The RPI needs to get the WiFi SSID and password from the ESP8266 in order to connect. This will be done using a serial. However, unlike within the ESP's EEPROM, everything is encrypted and the source code cannot be retrieved to decrypt. All files and source code can easily be acquired from the micro-sd chip. This means decrypting cannot be done on the RPI, but how does the ESP know if it really is the RPI that is asking for the password? Or, if the decrypting is one on the RPI, how can the method be concealed?

How

• For one, the decrypting could be done on the RPI within a dll written in machine language.
  • The password would still be vulnerable to exposure as the key and the encrypted password still needs to be given to the RPI. And as the program to decrypt is there as well, this is all that is needed to get the password.
• Another possibility would be for the password to be decrypted by the ESP before being sent to the RPI.
  • This would be most vulnerable because without a verification method, you can easily read out the password if you connect the serial to a pc.

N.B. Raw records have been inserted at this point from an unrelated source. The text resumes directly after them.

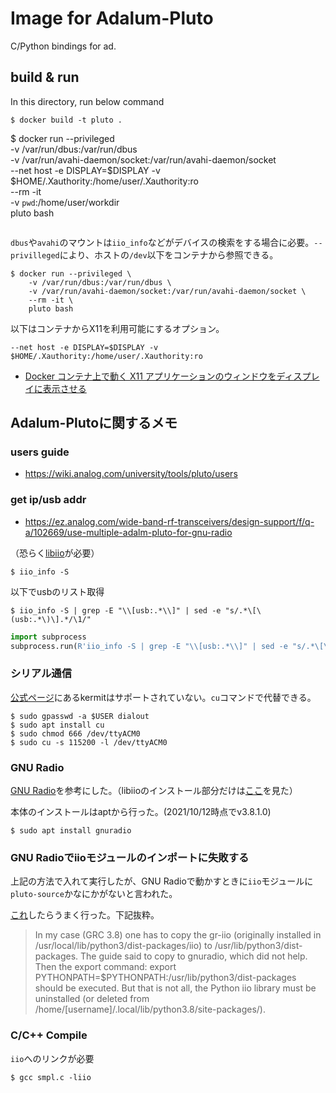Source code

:# Image for Adalum-Pluto
C/Python bindings for ad.

## build & run
In this directory, run below command

```
$ docker build -t pluto .

```
$ docker run --privileged \
    -v /var/run/dbus:/var/run/dbus \
    -v /var/run/avahi-daemon/socket:/var/run/avahi-daemon/socket \
    --net host -e DISPLAY=$DISPLAY -v $HOME/.Xauthority:/home/user/.Xauthority:ro \
    --rm -it \
    -v `pwd`:/home/user/workdir \
    pluto bash
```

```

`dbus`や`avahi`のマウントは`iio_info`などがデバイスの検索をする場合に必要。`--privilleged`により、ホストの`/dev`以下をコンテナから参照できる。
```
$ docker run --privileged \
    -v /var/run/dbus:/var/run/dbus \
    -v /var/run/avahi-daemon/socket:/var/run/avahi-daemon/socket \
    --rm -it \
    pluto bash
```

<!-- デバイスごとにマウントする場合は以下の通り。
```
$ docker run --device=/dev/ttyACM0:/dev/ttyACM1 \
    -v /var/run/dbus:/var/run/dbus \
    -v /var/run/avahi-daemon/socket:/var/run/avahi-daemon/socket \
    --rm -it pluto bash
```
ホストの`/dev/ttyACM0`を`/dev/ttyACM1`としてマウントできる。（上記動作せず。Avahiにアクセスできない。） -->

以下はコンテナからX11を利用可能にするオプション。

```
--net host -e DISPLAY=$DISPLAY -v $HOME/.Xauthority:/home/user/.Xauthority:ro
```
- [Docker コンテナ上で動く X11 アプリケーションのウィンドウをディスプレイに表示させる](https://qiita.com/hoto17296/items/7c1ba10c1575c6c38105)

## Adalum-Plutoに関するメモ

### users guide
-  https://wiki.analog.com/university/tools/pluto/users

### get ip/usb addr
- https://ez.analog.com/wide-band-rf-transceivers/design-support/f/q-a/102669/use-multiple-adalm-pluto-for-gnu-radio

（恐らく[libiio](https://github.com/analogdevicesinc/libiio/blob/master/README_BUILD.md)が必要）
```
$ iio_info -S
```
以下でusbのリスト取得
```
$ iio_info -S | grep -E "\\[usb:.*\\]" | sed -e "s/.*\[\(usb:.*\)\].*/\1/"
```

```python
import subprocess
subprocess.run(R'iio_info -S | grep -E "\\[usb:.*\\]" | sed -e "s/.*\[\(usb:.*\)\].*/\1/"', shell=True)
```

### シリアル通信
[公式ページ](https://wiki.analog.com/university/tools/pluto/drivers/linux)にあるkermitはサポートされていない。`cu`コマンドで代替できる。
```
$ sudo gpasswd -a $USER dialout
$ sudo apt install cu
$ sudo chmod 666 /dev/ttyACM0
$ sudo cu -s 115200 -l /dev/ttyACM0
```

### GNU Radio
[GNU Radio](https://wiki.analog.com/resources/tools-software/linux-software/gnuradio)を参考にした。（libiioのインストール部分だけは[ここ](https://github.com/analogdevicesinc/libiio/blob/master/README_BUILD.md)を見た）

本体のインストールはaptから行った。(2021/10/12時点でv3.8.1.0)
```
$ sudo apt install gnuradio
```

### GNU Radioでiioモジュールのインポートに失敗する
上記の方法で入れて実行したが、GNU Radioで動かすときに`iio`モジュールに`pluto-source`かなにかがないと言われた。

[これ](https://techfocusalexn.wordpress.com/2021/04/03/setting-up-adalm-pluto-on-ubuntu/)したらうまく行った。下記抜粋。

>In my case (GRC 3.8) one has to copy the gr-iio (originally installed in /usr/local/lib/python3/dist-packages/iio) to /usr/lib/python3/dist-packages. The guide said to copy to gnuradio, which did not help.
Then the export command: export PYTHONPATH=$PYTHONPATH:/usr/lib/python3/dist-packages should be executed. But that is not all, the Python iio library must be uninstalled (or deleted from /home/[username]/.local/lib/python3.8/site-packages/).

### C/C++ Compile
`iio`へのリンクが必要

```
$ gcc smpl.c -liio
```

And any verification method could be found in the source code of the RPI.

[evanpacini]

I know how to fix this problem. We need to use cpp all the way. The arduino should send a ciphered ssid and pass along with a randomly generated key with which both were encrypted. After the python code receives this, it should directly send it to a (compiled) c++ program which would decipher it and (using the few commands we had made) put it in the wpa_supplicant file (using the wpa_passphrase thing). This way the pass is never exposed, only in a compiled program.

[KaspervanM]

Yes, that is a good idea. However, this would mean the key, the password and the decryption program would still be available to everyone.

Though, I do believe this would make cracking it hard enough to make it work. I will be trying this out right away.